Еще раз благодарю Вас за письмо и за хлопоты. Целую Ваши ручки — Leon.»

Эмма не теряла надежды восстановить их прежние отношения и даже попыталась добиться разрешения на недельное свидание в лагере. Но и здесь е ждало горькое разочарование: свидания если и давались, то исключительно близким родственникам – родителям, детям и официальным женам. И все же Эмма сумела доказать свою беззаветную преданность Льву, совершив настоящий подвиг перед наукой. Она сохранила книгу Гумилёва о гуннах (хуннах ), которую хитроумный автор сумел переслать обычной почтовой посылкой, запрятав 30(!) самодельных тетрадей среди якобы ставших ему ненужными книг. Одновременно Эмме были даны соответствующие инструкции:

«<…>Книги, посланные мною, прошу Вас сохранить до моего возвращения, а «Древнюю Историю Серединной Азии» прошу при мамином участии перепечатать на машинке в 4 экземплярах и хранить как докторскую диссертацию. Для переделки ее для печати будут нужны некоторые незначительные дополнения, а для защиты этого достаточно. О получении посылки сообщите мне немедленно авиаписьмом, а о диссертации упомяните в одном из придаточных предложений.
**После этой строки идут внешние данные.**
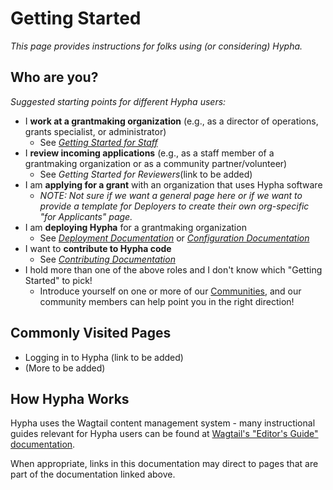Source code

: # Getting Started

_This page provides instructions for folks using (or considering) Hypha._

## Who are you?

_Suggested starting points for different Hypha users:_

* I **work at a grantmaking organization** (e.g., as a director of operations, grants specialist, or administrator)
  * See [_Getting Started for Staff_](gettingstarted\_overview/gettingstarted\_staff.md)
* I **review incoming applications** (e.g., as a staff member of a grantmaking organization or as a community partner/volunteer)
  * See _Getting Started for Reviewers_(link to be added)
* I am **applying for a grant** with an organization that uses Hypha software
  * _NOTE: Not sure if we want a general page here or if we want to provide a template for Deployers to create their own org-specific "for Applicants" page._
* I am **deploying Hypha** for a grantmaking organization
  * See [_Deployment Documentation_](https://github.com/HyphaApp/hypha-docs/tree/6dc9369f007edcaf35909d4e14bf88088949e74a/gettingstarted\_overview/deployment/README.md) or [_Configuration Documentation_](gettingstarted\_overview/configuration/)
* I want to **contribute to Hypha code**
  * See [_Contributing Documentation_](https://github.com/HyphaApp/hypha-docs/tree/6dc9369f007edcaf35909d4e14bf88088949e74a/gettingstarted\_overview/contributing/README.md)
* I hold more than one of the above roles and I don't know which "Getting Started" to pick!
  * Introduce yourself on one or more of our [Communities](gettingstarted\_overview/commune-with-us.md), and our community members can help point you in the right direction!

## Commonly Visited Pages

* Logging in to Hypha (link to be added)
* (More to be added)

## How Hypha Works

Hypha uses the Wagtail content management system - many instructional guides relevant for Hypha users can be found at [Wagtail's "Editor's Guide" documentation](https://docs.wagtail.io/en/stable/editor\_manual/index.html).

When appropriate, links in this documentation may direct to pages that are part of the documentation linked above.
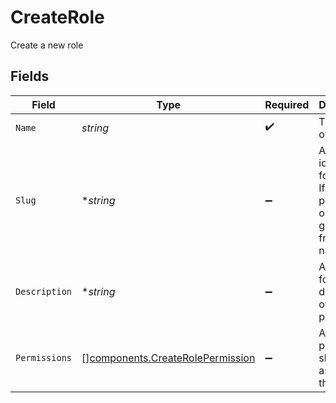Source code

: # CreateRole

Create a new role


## Fields

| Field                                                                                   | Type                                                                                    | Required                                                                                | Description                                                                             |
| --------------------------------------------------------------------------------------- | --------------------------------------------------------------------------------------- | --------------------------------------------------------------------------------------- | --------------------------------------------------------------------------------------- |
| `Name`                                                                                  | *string*                                                                                | :heavy_check_mark:                                                                      | The name of the role.                                                                   |
| `Slug`                                                                                  | **string*                                                                               | :heavy_minus_sign:                                                                      | A unique identifier for the role. If not provided, one will be generated from the name. |
| `Description`                                                                           | **string*                                                                               | :heavy_minus_sign:                                                                      | A long-form description of the role's purpose.                                          |
| `Permissions`                                                                           | [][components.CreateRolePermission](../../models/components/createrolepermission.md)    | :heavy_minus_sign:                                                                      | An array of permission slugs to assign to the role.                                     |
На случай моей смерти, завещаю передать оное сочинение в Академию Наук, на предмет дополнения, редактирования и опубликования, с присвоением мне докторской степени посмертно. В том виде, в каком она сейчас, «История» может быть показана проф. Конраду и, при сокращении, использована для «Всеобщей истории», что я разрешаю сделать, буде это удобно, но после перепечатки на машинке.

Милая, дорогая, неповторимая Эмма: то, что я Вам доверил, — лучшая часть меня; это как бы мой ребенок. Если будут отзывы, то пишите мне, как об рецензиях на диссертацию. Целую Вас нежно и благодарно. Я очень хорошо понимаю, чего Вам стоит такая изумительная забота о таком полусвине, как я. Поцелуйте маму. Leon ».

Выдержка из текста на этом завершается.